Kumpiq yang melayani rute Palopo-Makassar mengatakan kelangkaan solar mulai dirasakan di banyak daerah. Menurutnya, sejumlah SPBU yang masih memiliki stok juga dipadati kendaraan.
"Rata-rata memang solar langka di SPBU. Kalau ditanya, mereka bilang kosong, ada juga yang bilang masih dalam perjalanan. Ini tunggu solar dulu, kalau tidak ada solar tidak bisa berangkat," katanya.
Keluhan serupa disampaikan Jumardi, sopir truk pengangkut sampah. Dia mengaku sudah menunggu sejak subuh, tetapi belum juga mendapatkan solar.
"Saya antre di sini mulai dari setengah enam subuh, sampai mau sore ini saya belum dapat solar," katanya.
Jumardi mengatakan banyak kendaraan operasional pengangkut sampah ikut mengantre karena bergantung pada solar. Kendaraan tersebut digunakan untuk menunjang pelayanan kebersihan setiap hari.

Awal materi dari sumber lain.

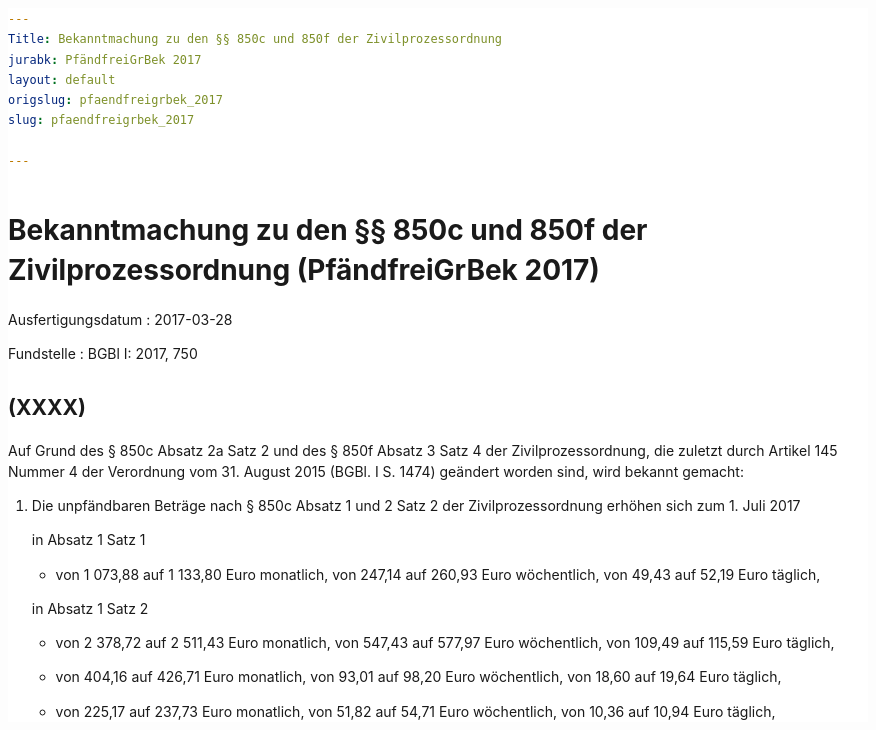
 ```yaml
---
Title: Bekanntmachung zu den §§ 850c und 850f der Zivilprozessordnung
jurabk: PfändfreiGrBek 2017
layout: default
origslug: pfaendfreigrbek_2017
slug: pfaendfreigrbek_2017

---
```


# Bekanntmachung zu den §§ 850c und 850f der Zivilprozessordnung (PfändfreiGrBek 2017)

Ausfertigungsdatum
:   2017-03-28

Fundstelle
:   BGBl I: 2017, 750


## (XXXX)

Auf Grund des § 850c Absatz 2a Satz 2 und des § 850f Absatz 3 Satz 4
der Zivilprozessordnung, die zuletzt durch Artikel 145 Nummer 4 der
Verordnung vom 31. August 2015 (BGBl. I S. 1474) geändert worden sind,
wird bekannt gemacht:


1.  Die unpfändbaren Beträge nach § 850c Absatz 1 und 2 Satz 2 der
    Zivilprozessordnung erhöhen sich zum 1. Juli 2017

    in Absatz 1 Satz 1

    *   von 1 073,88 auf 1 133,80 Euro monatlich,
        von 247,14 auf 260,93 Euro wöchentlich,
        von 49,43 auf 52,19 Euro täglich,




    in Absatz 1 Satz 2

    *   von 2 378,72 auf 2 511,43 Euro monatlich,
        von 547,43 auf 577,97 Euro wöchentlich,
        von 109,49 auf 115,59 Euro täglich,


    *   von 404,16 auf 426,71 Euro monatlich,
        von 93,01 auf 98,20 Euro wöchentlich,
        von 18,60 auf 19,64 Euro täglich,


    *   von 225,17 auf 237,73 Euro monatlich,
        von 51,82 auf 54,71 Euro wöchentlich,
        von 10,36 auf 10,94 Euro täglich,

"Kalau mobil sampah memang di sini langganannya pak. Ini banyak mobil sampah antre karena langka solar. Kalau mobil sampah full tangki bisa dipakai tiga sampai empat hari," ujarnya.
Petugas SPBU, Syamsul mengatakan kondisi antrean dan keterbatasan solar sudah terjadi hampir satu minggu. Menurutnya, pasokan dari Pertamina tetap datang setiap hari, tetapi waktu pengiriman tidak menentu.
"Belakangan ini sudah hampir satu minggu begini. Pengantarannya masuk ke sini tidak menentu, kadang pukul 01.00 siang, kadang pukul 02.00 siang, atau kadang sore," kata Syamsul.
Syamsul menjelaskan, sebelumnya SPBU menerima pasokan solar sekitar 16 ton per hari. Namun dalam beberapa hari terakhir, jumlah pasokan berkurang menjadi sekitar 8 ton per hari.
"Belakangan ini suplai yang masuk dari Pertamina sisa 8 ton, dulu-dulunya sampai 16 ton. Ada pengurangan jatah, ini mungkin yang menyebabkan kelangkaan," ujarnya.
Akibat kondisi tersebut, banyak pengendara memilih datang sejak malam hari. Mereka ingin mendapatkan antrean terdepan saat pasokan solar tiba keesokan harinya.
Hingga Kamis sore, antrean kendaraan masih terlihat di sejumlah SPBU di Kota Makassar. Para sopir berharap pasokan solar segera normal agar transportasi, distribusi logistik, dan pelayanan publik tidak terganggu lebih lama.